Abstract

This report was made at the Doctor Honoris Causa conferred to Prof. Leonidas Donskis by Valahia University of Târgoviște on November 6th, 2014. The editors express their gratitudeto Vlad-Gabriel Ghiorghiu, a CoolPeace graduate, for the admirable translation of this report. The publication of this report is supported by EEA Grants, contract no 4/22.07.2014. Currently a professor of advanced studies and academic development at the ISM University of Management and Economics of Kaunas and Vilnius, Lithuania, and a former member of the European Parliament, Leonidas Donskis was born on the 13th of August 1962 in Klaipėda, Lithuania.
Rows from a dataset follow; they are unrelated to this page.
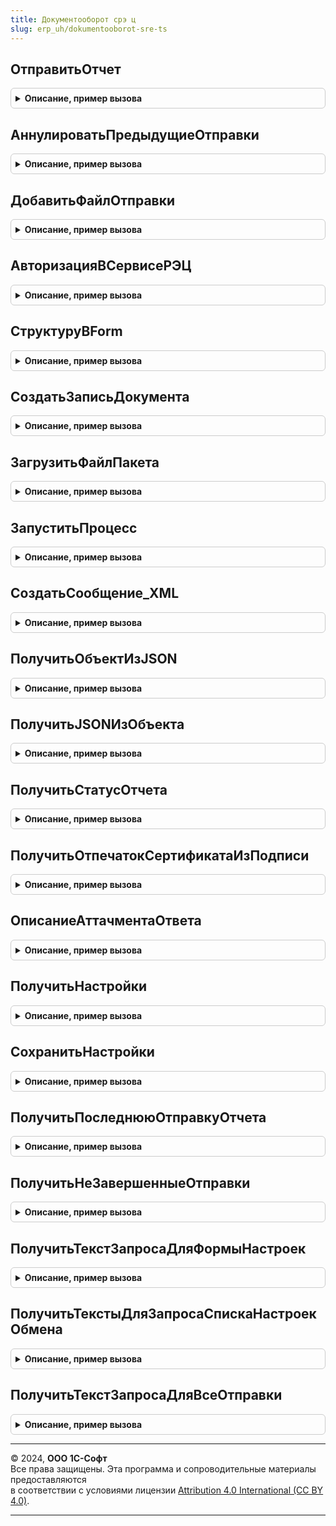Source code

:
 ```yaml
---
title: Документооборот срэ ц
slug: erp_uh/dokumentooborot-sre-ts
---
```



## ОтправитьОтчет
<details style="margin: 1em 0; padding: 0.5em; border: 1px solid #ccc; border-radius: 6px;">

<summary style="font-weight: bold; cursor: pointer;">Описание, пример вызова</summary>

```bsl

Функция ОтправитьОтчет(КонтекстОтправки, СоединениеHTTP = Неопределено) Экспорт
```

Пример вызова
```bsl
Результат = ДокументооборотСРЭЦ.ОтправитьОтчет(КонтекстОтправки, СоединениеHTTP);
```
</details>

## АннулироватьПредыдущиеОтправки
<details style="margin: 1em 0; padding: 0.5em; border: 1px solid #ccc; border-radius: 6px;">

<summary style="font-weight: bold; cursor: pointer;">Описание, пример вызова</summary>

```bsl


Процедура АннулироватьПредыдущиеОтправки(СсылкаНаОтчет) Экспорт
```

Пример вызова
```bsl
ДокументооборотСРЭЦ.АннулироватьПредыдущиеОтправки(СсылкаНаОтчет) 
```
</details>

## ДобавитьФайлОтправки
<details style="margin: 1em 0; padding: 0.5em; border: 1px solid #ccc; border-radius: 6px;">

<summary style="font-weight: bold; cursor: pointer;">Описание, пример вызова</summary>

```bsl


Функция ДобавитьФайлОтправки(ВладелецФайла, АдресВХранилище, ИмяФайла, ОбновлятьСуществующий = Истина) Экспорт
```

Пример вызова
```bsl
Результат = ДокументооборотСРЭЦ.ДобавитьФайлОтправки(ВладелецФайла, АдресВХранилище, ИмяФайла, ОбновлятьСуществующий);
```
</details>

## АвторизацияВСервисеРЭЦ
<details style="margin: 1em 0; padding: 0.5em; border: 1px solid #ccc; border-radius: 6px;">

<summary style="font-weight: bold; cursor: pointer;">Описание, пример вызова</summary>

```bsl

Функция АвторизацияВСервисеРЭЦ(КэшСоединениеHTTP = Неопределено, ПараметрыДляШага = Неопределено, ЭтоРегистрация = Ложь) Экспорт
```

Пример вызова
```bsl
Результат = ДокументооборотСРЭЦ.АвторизацияВСервисеРЭЦ(КэшСоединениеHTTP, ПараметрыДляШага, ЭтоРегистрация);
```
</details>

## СтруктуруВForm
<details style="margin: 1em 0; padding: 0.5em; border: 1px solid #ccc; border-radius: 6px;">

<summary style="font-weight: bold; cursor: pointer;">Описание, пример вызова</summary>

```bsl

Функция СтруктуруВForm(СтруктураПараметров) Экспорт
```

Пример вызова
```bsl
Результат = ДокументооборотСРЭЦ.СтруктуруВForm(СтруктураПараметров));
```
</details>

## СоздатьЗаписьДокумента
<details style="margin: 1em 0; padding: 0.5em; border: 1px solid #ccc; border-radius: 6px;">

<summary style="font-weight: bold; cursor: pointer;">Описание, пример вызова</summary>

```bsl

Функция СоздатьЗаписьДокумента(Документ, КодДокументаРЭЦ, КлючСессии, СоединениеHTTP = Неопределено) Экспорт
```

Пример вызова
```bsl
Результат = ДокументооборотСРЭЦ.СоздатьЗаписьДокумента(Документ, КодДокументаРЭЦ, КлючСессии, СоединениеHTTP);
```
</details>

## ЗагрузитьФайлПакета
<details style="margin: 1em 0; padding: 0.5em; border: 1px solid #ccc; border-radius: 6px;">

<summary style="font-weight: bold; cursor: pointer;">Описание, пример вызова</summary>

```bsl

Функция ЗагрузитьФайлПакета(UUIDЗаписи, КодДокументаРЭЦ, Пакет, КлючСессии, СоединениеHTTP = Неопределено) Экспорт
```

Пример вызова
```bsl
Результат = ДокументооборотСРЭЦ.ЗагрузитьФайлПакета(UUIDЗаписи, КодДокументаРЭЦ, Пакет, КлючСессии, СоединениеHTTP);
```
</details>

## ЗапуститьПроцесс
<details style="margin: 1em 0; padding: 0.5em; border: 1px solid #ccc; border-radius: 6px;">

<summary style="font-weight: bold; cursor: pointer;">Описание, пример вызова</summary>

```bsl

Функция ЗапуститьПроцесс(Клиент, МассивЗагруженныхДокументов, КлючСессии, СоединениеHTTP = Неопределено) Экспорт
```

Пример вызова
```bsl
Результат = ДокументооборотСРЭЦ.ЗапуститьПроцесс(Клиент, МассивЗагруженныхДокументов, КлючСессии, СоединениеHTTP);
```
</details>

## СоздатьСообщение_XML
<details style="margin: 1em 0; padding: 0.5em; border: 1px solid #ccc; border-radius: 6px;">

<summary style="font-weight: bold; cursor: pointer;">Описание, пример вызова</summary>

```bsl


Функция СоздатьСообщение_XML(ИмяСообщения, ИмяФайла, СообщениеДвоичныеДанные) Экспорт
```

Пример вызова
```bsl
Результат = ДокументооборотСРЭЦ.СоздатьСообщение_XML(ИмяСообщения, ИмяФайла, СообщениеДвоичныеДанные));
```
</details>

## ПолучитьОбъектИзJSON
<details style="margin: 1em 0; padding: 0.5em; border: 1px solid #ccc; border-radius: 6px;">

<summary style="font-weight: bold; cursor: pointer;">Описание, пример вызова</summary>

```bsl

Функция ПолучитьОбъектИзJSON(Текст) Экспорт
```

Пример вызова
```bsl
Результат = ДокументооборотСРЭЦ.ПолучитьОбъектИзJSON(Текст));
```
</details>

## ПолучитьJSONИзОбъекта
<details style="margin: 1em 0; padding: 0.5em; border: 1px solid #ccc; border-radius: 6px;">

<summary style="font-weight: bold; cursor: pointer;">Описание, пример вызова</summary>

```bsl

Функция ПолучитьJSONИзОбъекта(Объект) Экспорт
```

Пример вызова
```bsl
Результат = ДокументооборотСРЭЦ.ПолучитьJSONИзОбъекта(Объект));
```
</details>

## ПолучитьСтатусОтчета
<details style="margin: 1em 0; padding: 0.5em; border: 1px solid #ccc; border-radius: 6px;">

<summary style="font-weight: bold; cursor: pointer;">Описание, пример вызова</summary>

```bsl


Функция ПолучитьСтатусОтчета(Ссылка, ПараметрыАутентификации) Экспорт
```

Пример вызова
```bsl
Результат = ДокументооборотСРЭЦ.ПолучитьСтатусОтчета(Ссылка, ПараметрыАутентификации) 
```
</details>

## ПолучитьОтпечатокСертификатаИзПодписи
<details style="margin: 1em 0; padding: 0.5em; border: 1px solid #ccc; border-radius: 6px;">

<summary style="font-weight: bold; cursor: pointer;">Описание, пример вызова</summary>

```bsl

Функция ПолучитьОтпечатокСертификатаИзПодписи(ДвПодпись, СертификатыДляИмпорта) Экспорт
```

Пример вызова
```bsl
Результат = ДокументооборотСРЭЦ.ПолучитьОтпечатокСертификатаИзПодписи(ДвПодпись, СертификатыДляИмпорта));
```
</details>

## ОписаниеАттачментаОтвета
<details style="margin: 1em 0; padding: 0.5em; border: 1px solid #ccc; border-radius: 6px;">

<summary style="font-weight: bold; cursor: pointer;">Описание, пример вызова</summary>

```bsl

Функция ОписаниеАттачментаОтвета() Экспорт
```

Пример вызова
```bsl
Результат = ДокументооборотСРЭЦ.ОписаниеАттачментаОтвета());
```
</details>

## ПолучитьНастройки
<details style="margin: 1em 0; padding: 0.5em; border: 1px solid #ccc; border-radius: 6px;">

<summary style="font-weight: bold; cursor: pointer;">Описание, пример вызова</summary>

```bsl


Функция ПолучитьНастройки(Организация) Экспорт
```

Пример вызова
```bsl
Результат = ДокументооборотСРЭЦ.ПолучитьНастройки(Организация) 
```
</details>

## СохранитьНастройки
<details style="margin: 1em 0; padding: 0.5em; border: 1px solid #ccc; border-radius: 6px;">

<summary style="font-weight: bold; cursor: pointer;">Описание, пример вызова</summary>

```bsl

Функция СохранитьНастройки(Организация, Сертификат) Экспорт
```

Пример вызова
```bsl
Результат = ДокументооборотСРЭЦ.СохранитьНастройки(Организация, Сертификат) 
```
</details>

## ПолучитьПоследнююОтправкуОтчета
<details style="margin: 1em 0; padding: 0.5em; border: 1px solid #ccc; border-radius: 6px;">

<summary style="font-weight: bold; cursor: pointer;">Описание, пример вызова</summary>

```bsl

Функция ПолучитьПоследнююОтправкуОтчета(ОтчетСсылка) Экспорт
```

Пример вызова
```bsl
Результат = ДокументооборотСРЭЦ.ПолучитьПоследнююОтправкуОтчета(ОтчетСсылка) 
```
</details>

## ПолучитьНеЗавершенныеОтправки
<details style="margin: 1em 0; padding: 0.5em; border: 1px solid #ccc; border-radius: 6px;">

<summary style="font-weight: bold; cursor: pointer;">Описание, пример вызова</summary>

```bsl

Функция ПолучитьНеЗавершенныеОтправки(Организация) Экспорт
```

Пример вызова
```bsl
Результат = ДокументооборотСРЭЦ.ПолучитьНеЗавершенныеОтправки(Организация) 
```
</details>

## ПолучитьТекстЗапросаДляФормыНастроек
<details style="margin: 1em 0; padding: 0.5em; border: 1px solid #ccc; border-radius: 6px;">

<summary style="font-weight: bold; cursor: pointer;">Описание, пример вызова</summary>

```bsl

Функция ПолучитьТекстЗапросаДляФормыНастроек() Экспорт
```

Пример вызова
```bsl
Результат = ДокументооборотСРЭЦ.ПолучитьТекстЗапросаДляФормыНастроек() 
```
</details>

## ПолучитьТекстыДляЗапросаСпискаНастроекОбмена
<details style="margin: 1em 0; padding: 0.5em; border: 1px solid #ccc; border-radius: 6px;">

<summary style="font-weight: bold; cursor: pointer;">Описание, пример вызова</summary>

```bsl

Функция ПолучитьТекстыДляЗапросаСпискаНастроекОбмена() Экспорт
```

Пример вызова
```bsl
Результат = ДокументооборотСРЭЦ.ПолучитьТекстыДляЗапросаСпискаНастроекОбмена() 
```
</details>

## ПолучитьТекстЗапросаДляВсеОтправки
<details style="margin: 1em 0; padding: 0.5em; border: 1px solid #ccc; border-radius: 6px;">

<summary style="font-weight: bold; cursor: pointer;">Описание, пример вызова</summary>

```bsl

Функция ПолучитьТекстЗапросаДляВсеОтправки() Экспорт
```

Пример вызова
```bsl
Результат = ДокументооборотСРЭЦ.ПолучитьТекстЗапросаДляВсеОтправки() 
```
</details>

---

© 2024, **ООО 1С-Софт**  
Все права защищены. Эта программа и сопроводительные материалы предоставляются  
в соответствии с условиями лицензии [Attribution 4.0 International (CC BY 4.0)](https://creativecommons.org/licenses/by/4.0/legalcode).

---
From 2005 to 2009 he served as dean of the Faculty of Political Science and Diplomacy at Vytautas Magnus University of Kaunas, Lithuania. As a docent, visiting and associate professor, he also taught at the University of Helsinki, Finland, in the field of social and moral philosophy, at the University of Tallinn, Estonia, in the field of philosophy and theory of culture, as well as universities from the United States (Dickinson College, Pennsylvania and Montevallo University, Alabama) in the field of cultural studies and universities from England, Italy and Hungary in similar fields of endeavor. Alongside his scholarly career stands his remarkable contribution to the field of the mass-media, both as a producer and moderator of cultural programs for the Lithuanian Television or as editor for the print media (The Baltic Times, The Ukrainian Week etc). The academic bettering carried out in countries like Lithuania and Finland spawned his encyclopedic character and determined the ramification of his intellectual interests. His bachelor’s degree in philosophy and theater, received from the Lithuanian State Conservatoire (presently the “Lithuanian Academy of Music and Theatre”) in 1985 was followed by a master’s degree program in philosophical studies at the University of Vilnius (1987). From the same university he took his first doctorate in philosophy and the humanities, with a thesis about the culture in crisis and the philosophy of culture in the views of O. Spengler, A. J. Toynbee and L. Mumford (1990). This was soon to be followed by a second doctorate, received from the University of Helsinki, with a thesis dwelling on the relation between ideology and utopia, moral imagination and cultural criticism in the 20th century (1999).